Task description ::
Copy each line from the listing below where the word "copies" shows up.

***** Source records

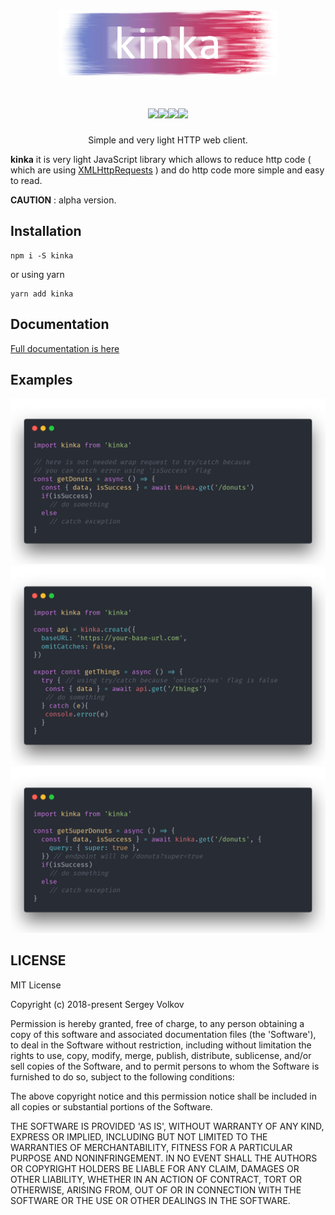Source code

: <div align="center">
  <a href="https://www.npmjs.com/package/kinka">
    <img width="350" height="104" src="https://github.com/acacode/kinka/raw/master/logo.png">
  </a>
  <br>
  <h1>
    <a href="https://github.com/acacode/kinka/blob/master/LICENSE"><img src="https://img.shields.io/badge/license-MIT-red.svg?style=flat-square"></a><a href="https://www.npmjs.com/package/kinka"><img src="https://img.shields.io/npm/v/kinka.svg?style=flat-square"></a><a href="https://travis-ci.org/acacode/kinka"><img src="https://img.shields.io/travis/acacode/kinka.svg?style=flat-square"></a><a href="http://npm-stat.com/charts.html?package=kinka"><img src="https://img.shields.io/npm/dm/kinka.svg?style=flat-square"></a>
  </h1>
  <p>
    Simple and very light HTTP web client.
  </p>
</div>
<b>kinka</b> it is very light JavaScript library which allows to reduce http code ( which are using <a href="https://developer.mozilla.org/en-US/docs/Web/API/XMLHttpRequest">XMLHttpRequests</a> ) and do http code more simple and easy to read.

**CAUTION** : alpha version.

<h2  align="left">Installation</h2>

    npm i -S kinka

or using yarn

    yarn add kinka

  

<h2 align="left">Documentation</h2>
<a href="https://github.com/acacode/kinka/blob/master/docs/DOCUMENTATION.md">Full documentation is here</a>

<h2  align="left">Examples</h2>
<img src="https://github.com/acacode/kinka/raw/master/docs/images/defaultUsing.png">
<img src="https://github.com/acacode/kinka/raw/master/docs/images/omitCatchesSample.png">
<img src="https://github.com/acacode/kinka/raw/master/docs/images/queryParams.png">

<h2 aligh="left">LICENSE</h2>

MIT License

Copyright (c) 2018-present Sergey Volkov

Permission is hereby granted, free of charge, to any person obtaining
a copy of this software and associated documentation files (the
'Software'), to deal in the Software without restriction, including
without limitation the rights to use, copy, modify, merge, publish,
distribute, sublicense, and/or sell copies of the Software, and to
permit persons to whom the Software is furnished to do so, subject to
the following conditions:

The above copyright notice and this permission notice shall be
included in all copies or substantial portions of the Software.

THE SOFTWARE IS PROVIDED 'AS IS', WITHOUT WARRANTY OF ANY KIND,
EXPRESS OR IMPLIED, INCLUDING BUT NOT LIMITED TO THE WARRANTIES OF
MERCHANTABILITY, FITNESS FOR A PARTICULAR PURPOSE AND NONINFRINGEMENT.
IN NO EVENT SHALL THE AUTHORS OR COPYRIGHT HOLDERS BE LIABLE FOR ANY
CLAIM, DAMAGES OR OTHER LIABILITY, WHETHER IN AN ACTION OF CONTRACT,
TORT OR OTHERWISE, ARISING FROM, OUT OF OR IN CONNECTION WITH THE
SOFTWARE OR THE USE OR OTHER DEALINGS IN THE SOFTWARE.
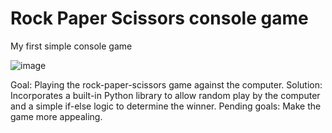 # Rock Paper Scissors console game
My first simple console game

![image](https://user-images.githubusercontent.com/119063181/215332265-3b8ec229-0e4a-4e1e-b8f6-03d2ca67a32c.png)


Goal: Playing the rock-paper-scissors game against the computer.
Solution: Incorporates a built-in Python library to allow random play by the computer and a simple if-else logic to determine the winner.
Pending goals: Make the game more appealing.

**********

Response box ::
distribute, sublicense, and/or sell copies of the Software, and to
included in all copies or substantial portions of the Software.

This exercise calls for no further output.